[What is needed] Determine the count of lines in the data below that include the word "will", and give nothing besides it.

[Input records]
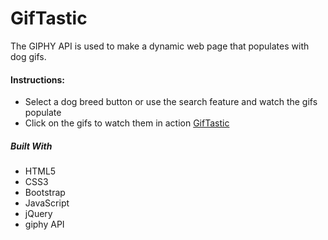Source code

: # GifTastic

The GIPHY API is used to make a dynamic web page that populates with dog gifs.

#### Instructions:
* Select a dog breed button or use the search feature and watch the gifs populate
* Click on the gifs to watch them in action
[GifTastic](https://eunhyegina.github.io/GifTastic/)


##### Built With
* HTML5
* CSS3
* Bootstrap
* JavaScript
* jQuery
* giphy API
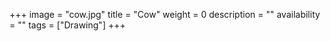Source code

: +++
image = "cow.jpg"
title = "Cow"
weight = 0
description = ""
availability = ""
tags = ["Drawing"]
+++
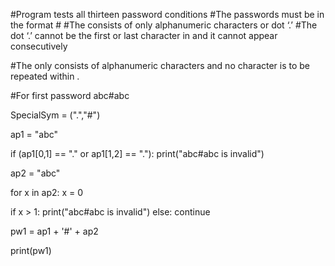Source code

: #Program tests all thirteen password conditions
#The passwords must be in the format <part-1>#<part-2>
#The <part-1> consists of only alphanumeric characters or dot ‘.’
#The dot ‘.’ cannot be the first or last character in <part-1> and it cannot appear consecutively
    
#The <part-2> only consists of alphanumeric characters and no character is to be repeated within <part-2>.

#For first password abc#abc

SpecialSym = (".","#")

ap1 = "abc"

if (ap1[0,1] == "." or ap1[1,2] == "."):
    print("abc#abc is invalid")

ap2 = "abc"  

for x in ap2:
     x = 0
        
if x > 1:
    print("abc#abc is invalid")
else:
    continue
    
pw1 = ap1 + '#' + ap2

print(pw1)
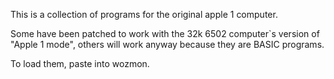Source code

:This is a collection of programs for the original apple 1 computer.

Some have been patched to work with the 32k 6502 computer`s version of "Apple 1 mode", others will work anyway because they are BASIC programs.

To load them, paste into wozmon.
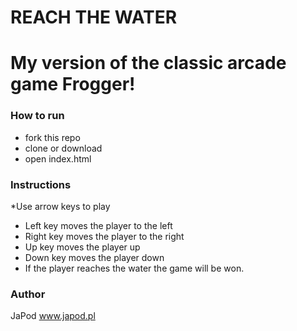 # REACH THE WATER
# My version of the classic arcade game Frogger!

### How to run

* fork this repo
* clone or download
* open index.html

### Instructions 

*Use arrow keys to play
* Left key moves the player to the left
* Right key moves the player to the right 
* Up key moves the player up 
* Down key moves the player down
* If the player reaches the water the game will be won.

### Author

JaPod
www.japod.pl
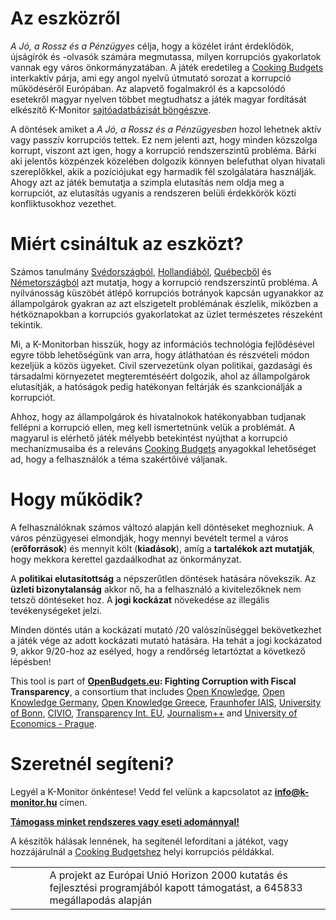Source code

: # Az eszközről

_A Jó, a Rossz és a Pénzügyes_ célja, hogy a közélet iránt érdeklődök, újságírók és -olvasók számára megmutassa, milyen korrupciós gyakorlatok vannak egy város önkormányzatában. A játék eredetileg a [Cooking Budgets](http://cookingbudgets.com/) interkaktív párja, ami egy angol nyelvű útmutató sorozat a korrupció működéséről Európában. Az alapvető fogalmakról és a kapcsolódó esetekről magyar nyelven többet megtudhatsz a játék magyar fordítását elkészítő K-Monitor [sajtóadatbázisát böngészve](www.k-monitor.hu/adatbazis).

A döntések amiket a _A Jó, a Rossz és a Pénzügyesben_ hozol lehetnek aktív vagy passzív korrupciós tettek. Ez nem jelenti azt, hogy minden közszolga korrupt, viszont azt igen, hogy a korrupció rendszerszintű probléma. Bárki aki jelentős közpénzek közelében dolgozik könnyen belefuthat olyan hivatali szereplőkkel, akik a pozíciójukat egy harmadik fél szolgálatára használják. Ahogy azt az játék bemutatja a szimpla elutasítás nem oldja meg a korrupciót, az elutasítás ugyanis a rendszeren belüli érdekkörök közti konfliktusokhoz vezethet. 

# Miért csináltuk az eszközt?

Számos tanulmány [Svédországból](http://www.nordicacademicpress.com/bok/a-clean-house/), [Hollandiából](http://link.springer.com/chapter/10.1007/978-3-319-01839-3_19), [Québecből](https://en.wikipedia.org/wiki/Charbonneau_Commission) és [Németországból](https://www.amazon.de/Korruption-Deutschland-Portrait-einer-Wachstumsbranche/dp/3406510663) azt mutatja, hogy a korrupció rendszerszintű probléma. A nyilvánosság küszöbét átlépő korrupciós botrányok kapcsán ugyanakkor az állampolgárok gyakran az azt elszigetelt problémának észlelik, miközben a hétköznapokban a korrupciós gyakorlatokat az üzlet természetes részeként tekintik.

Mi, a K-Monitorban hisszük, hogy az információs technológia fejlődésével egyre több lehetőségünk van arra, hogy átláthatóan és részvételi módon kezeljük a közös ügyeket. Civil szervezetünk olyan politikai, gazdasági és társadalmi környezetet megteremtéséért dolgozik, ahol az állampolgárok elutasítják, a hatóságok pedig hatékonyan feltárják és szankcionálják a korrupciót. 

Ahhoz, hogy az állampolgárok és hivatalnokok hatékonyabban tudjanak fellépni a korrupció ellen, meg kell ismertetnünk velük a problémát. A magyarul is elérhető játék mélyebb betekintést nyújthat a korrupció mechanizmusaiba és a releváns [Cooking Budgets](http://cookingbudgets.com/) anyagokkal lehetőséget ad, hogy a felhasználók a téma szakértőivé váljanak.

# Hogy működik? 

A felhasználóknak számos változó alapján kell döntéseket meghozniuk. A város pénzügyesei elmondják, hogy mennyi bevételt termel a város (**erőforrások**) és mennyit költ (**kiadások**), amíg a **tartalékok azt mutatják**, hogy mekkora kerettel gazdaálkodhat az önkormányzat. 

A **politikai elutasítottság** a népszerűtlen döntések hatására növekszik. Az **üzleti bizonytalanság** akkor nő, ha a felhasználó a kivitelezőknek nem tetsző döntéseket hoz. A **jogi kockázat** növekedése az illegális tevékenységeket jelzi. 

Minden döntés után a kockázati mutató /20 valószínűséggel bekövetkezhet a játék vége az adott kockázati mutató hatására. Ha tehát a jogi kockázatod 9, akkor 9/20-hoz az esélyed, hogy a rendőrség letartóztat a következő lépésben!

This tool is part of <strong><a target="_blank" href="http://openbudgets.eu/">OpenBudgets.eu</a>: Fighting Corruption with Fiscal Transparency</strong>, a consortium that includes <a target="_blank" href="https://okfn.org/">Open Knowledge</a>, <a target="_blank" href="https://okfn.de/">Open Knowledge Germany</a>, <a target="_blank" href="http://okfn.gr/">Open Knowledge Greece</a>, <a target="_blank" href="https://www.iais.fraunhofer.de/en.html">Fraunhofer IAIS</a>, <a target="_blank" href="https://www.uni-bonn.de/">University of Bonn</a>, <a target="_blank" href="http://www.civio.es/en/">CIVIO</a>, <a target="_blank" href="http://transparency.eu//">Transparency Int. EU</a>, <a target="_blank" href="https://en.wikipedia.org/wiki/Journalism%2B%2B">Journalism++</a> and <a target="_blank" href="https://www.vse.cz/english/">University of Economics - Prague</a>.

# Szeretnél segíteni?

Legyél a K-Monitor önkéntese! Vedd fel velünk a kapcsolatot az **info@k-monitor.hu** címen.

<a target="_blank" href="http://k-monitor.hu/tamogatas">**Támogass minket rendszeres vagy eseti adománnyal!**</a>

A készítők hálásak lennének, ha segítenél lefordítani a játékot, vagy hozzájárulnál a [Cooking Budgetshez](http://cookingbudgets.com/) helyi korrupciós példákkal.

<table>

<tr>
	<td><img proton-src="./images/logos/eu-flag.jpg" name="European Union flag" width="100px" border="0"></td>
	<td>A projekt az Európai Unió Horizon 2000 kutatás és fejlesztési programjából kapott támogatást, a 645833 megállapodás alapján</td>
</tr>

</table>
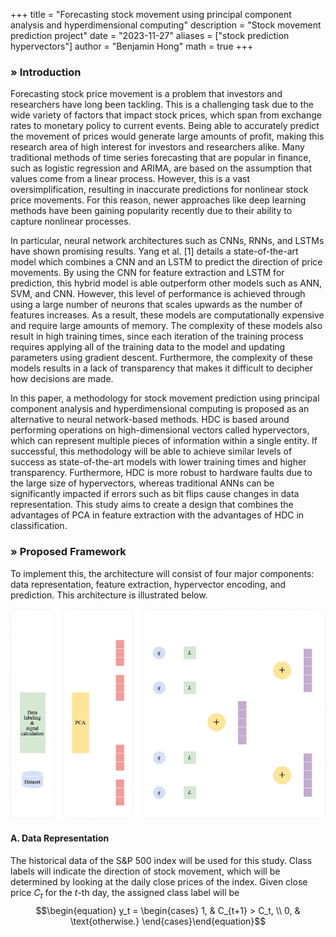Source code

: +++
title = "Forecasting stock movement using principal component analysis and hyperdimensional computing"
description = "Stock movement prediction project"
date = "2023-11-27"
aliases = ["stock prediction hypervectors"]
author = "Benjamin Hong"
math = true
+++

### » Introduction
Forecasting stock price movement is a problem that investors and researchers have long been tackling. This is a challenging task due to the wide variety of factors that impact stock prices, which span from exchange rates to monetary policy to current events. Being able to accurately predict the movement of prices would generate large amounts of profit, making this research area of high interest for investors and researchers alike. Many traditional methods of time series forecasting that are popular in finance, such as logistic regression and ARIMA, are based on the assumption that values come from a linear process. However, this is a vast oversimplification, resulting in inaccurate predictions for nonlinear stock price movements. For this reason, newer approaches like deep learning methods have been gaining popularity recently due to their ability to capture nonlinear processes.

In particular, neural network architectures such as CNNs, RNNs, and LSTMs have shown promising results. Yang et al. [1] details a state-of-the-art model which combines a CNN and an LSTM to predict the direction of price movements. By using the CNN for feature extraction and LSTM for prediction, this hybrid model is able outperform other models such as ANN, SVM, and CNN. However, this level of performance is achieved through using a large number of neurons that scales upwards as the number of features increases. As a result, these models are computationally expensive and require large amounts of memory. The complexity of these models also result in high training times, since each iteration of the training process requires applying all of the training data to the model and updating parameters using gradient descent. Furthermore, the complexity of these models results in a lack of transparency that makes it difficult to decipher how decisions are made.

In this paper, a methodology for stock movement prediction using principal component analysis and hyperdimensional computing is proposed as an alternative to neural network-based methods. HDC is based around performing operations on high-dimensional vectors called hypervectors, which can represent multiple pieces of information within a single entity. If successful, this methodology will be able to achieve similar levels of success as state-of-the-art models with lower training times and higher transparency. Furthermore, HDC is more robust to hardware faults due to the large size of hypervectors, whereas traditional ANNs can be significantly impacted if errors such as bit flips cause changes in data representation. This study aims to create a design that combines the advantages of PCA in feature extraction with the advantages of HDC in classification.

### » Proposed Framework

To implement this, the architecture will consist of four major components: data representation, feature extraction, hypervector encoding, and prediction. This architecture is illustrated below.

![Diagram of framework](images/dark-mode-framework.png)

#### A. Data Representation

The historical data of the S&P 500 index will be used for this study. Class labels will indicate the direction of stock movement, which will be determined by looking at the daily close prices of the index. Given close price $C_t$ for the $t$-th day, the assigned class label will be
$$\begin{equation} y_t = \begin{cases} 1, & C_{t+1} > C_t, \\ 0, & \text{otherwise.} \end{cases}\end{equation}$$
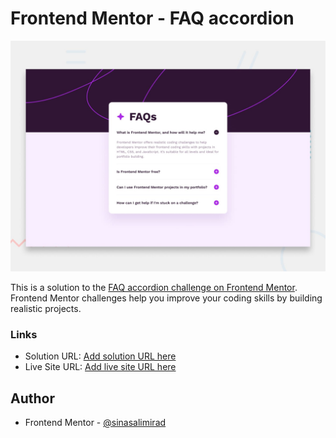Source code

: # Frontend Mentor - FAQ accordion

![Design preview for the FAQ accordion coding challenge](./design/desktop-preview.jpg)

This is a solution to the [FAQ accordion challenge on Frontend Mentor](https://www.frontendmentor.io/challenges/faq-accordion-wyfFdeBwBz). Frontend Mentor challenges help you improve your coding skills by building realistic projects.

### Links

- Solution URL: [Add solution URL here](https://github.com/sinasalimirad/faq-accordion-main)
- Live Site URL: [Add live site URL here](https://sinasalimirad.github.io/faq-accordion-main/)

## Author

- Frontend Mentor - [@sinasalimirad](https://www.frontendmentor.io/profile/sinasalimirad)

[Task answer] 5